Every line of the entries below from the one containing "のものに該当する出来事があったとまでは認められない。" to the one containing "また，業務負荷分析表でも，出来事が複数存在する場合には，それらの出", both ends included, must be written out exactly. No other line belongs in the answer.
** Dataset extract follows **
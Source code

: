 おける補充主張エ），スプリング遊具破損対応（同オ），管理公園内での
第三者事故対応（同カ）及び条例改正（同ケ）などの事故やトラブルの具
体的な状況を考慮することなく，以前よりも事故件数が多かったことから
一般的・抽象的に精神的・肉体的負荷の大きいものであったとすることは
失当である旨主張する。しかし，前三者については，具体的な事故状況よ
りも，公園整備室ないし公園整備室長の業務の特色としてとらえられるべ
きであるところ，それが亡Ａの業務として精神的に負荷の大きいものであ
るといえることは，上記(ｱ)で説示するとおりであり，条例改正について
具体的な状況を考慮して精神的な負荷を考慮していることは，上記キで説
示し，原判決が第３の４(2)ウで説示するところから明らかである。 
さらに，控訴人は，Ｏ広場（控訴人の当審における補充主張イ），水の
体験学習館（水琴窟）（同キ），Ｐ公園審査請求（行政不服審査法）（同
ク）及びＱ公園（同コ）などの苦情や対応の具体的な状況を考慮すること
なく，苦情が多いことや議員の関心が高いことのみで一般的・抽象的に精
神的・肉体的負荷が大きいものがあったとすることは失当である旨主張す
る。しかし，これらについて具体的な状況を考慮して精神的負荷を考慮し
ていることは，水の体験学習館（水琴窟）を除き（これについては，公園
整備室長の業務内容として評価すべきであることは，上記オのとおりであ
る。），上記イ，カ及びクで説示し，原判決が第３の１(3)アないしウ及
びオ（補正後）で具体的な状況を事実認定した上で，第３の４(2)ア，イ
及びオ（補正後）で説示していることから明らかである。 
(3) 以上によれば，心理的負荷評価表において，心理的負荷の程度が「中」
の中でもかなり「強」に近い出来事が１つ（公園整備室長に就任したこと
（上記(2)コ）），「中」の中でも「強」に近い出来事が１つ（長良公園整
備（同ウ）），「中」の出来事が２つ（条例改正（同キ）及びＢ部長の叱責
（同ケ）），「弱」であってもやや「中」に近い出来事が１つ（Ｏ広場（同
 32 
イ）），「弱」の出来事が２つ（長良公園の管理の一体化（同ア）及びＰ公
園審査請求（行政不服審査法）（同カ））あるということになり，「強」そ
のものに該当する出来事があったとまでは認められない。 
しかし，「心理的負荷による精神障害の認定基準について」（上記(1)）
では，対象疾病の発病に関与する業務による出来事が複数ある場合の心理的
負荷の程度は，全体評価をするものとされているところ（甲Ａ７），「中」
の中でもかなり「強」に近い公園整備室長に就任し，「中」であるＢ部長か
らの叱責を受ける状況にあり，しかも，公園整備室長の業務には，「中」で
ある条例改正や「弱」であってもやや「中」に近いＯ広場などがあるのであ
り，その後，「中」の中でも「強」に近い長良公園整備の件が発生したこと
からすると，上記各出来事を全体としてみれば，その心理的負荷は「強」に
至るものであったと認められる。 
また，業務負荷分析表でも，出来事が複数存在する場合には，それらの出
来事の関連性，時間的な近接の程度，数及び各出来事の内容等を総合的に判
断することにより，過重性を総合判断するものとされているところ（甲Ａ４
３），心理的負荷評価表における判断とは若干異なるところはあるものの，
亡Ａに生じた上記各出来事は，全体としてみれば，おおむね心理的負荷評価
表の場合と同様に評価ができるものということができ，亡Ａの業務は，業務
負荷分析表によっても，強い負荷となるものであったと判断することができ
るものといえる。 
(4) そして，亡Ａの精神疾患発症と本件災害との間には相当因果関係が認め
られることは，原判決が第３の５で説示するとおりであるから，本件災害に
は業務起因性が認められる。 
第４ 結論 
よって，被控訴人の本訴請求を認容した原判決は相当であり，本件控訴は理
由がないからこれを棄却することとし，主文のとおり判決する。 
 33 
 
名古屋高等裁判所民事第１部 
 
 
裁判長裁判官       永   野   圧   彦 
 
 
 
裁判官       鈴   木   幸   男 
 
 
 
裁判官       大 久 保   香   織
** End of Dataset extract **
» Task response
のものに該当する出来事があったとまでは認められない。 
しかし，「心理的負荷による精神障害の認定基準について」（上記(1)）
では，対象疾病の発病に関与する業務による出来事が複数ある場合の心理的
負荷の程度は，全体評価をするものとされているところ（甲Ａ７），「中」
の中でもかなり「強」に近い公園整備室長に就任し，「中」であるＢ部長か
らの叱責を受ける状況にあり，しかも，公園整備室長の業務には，「中」で
ある条例改正や「弱」であってもやや「中」に近いＯ広場などがあるのであ
り，その後，「中」の中でも「強」に近い長良公園整備の件が発生したこと
からすると，上記各出来事を全体としてみれば，その心理的負荷は「強」に
至るものであったと認められる。 
また，業務負荷分析表でも，出来事が複数存在する場合には，それらの出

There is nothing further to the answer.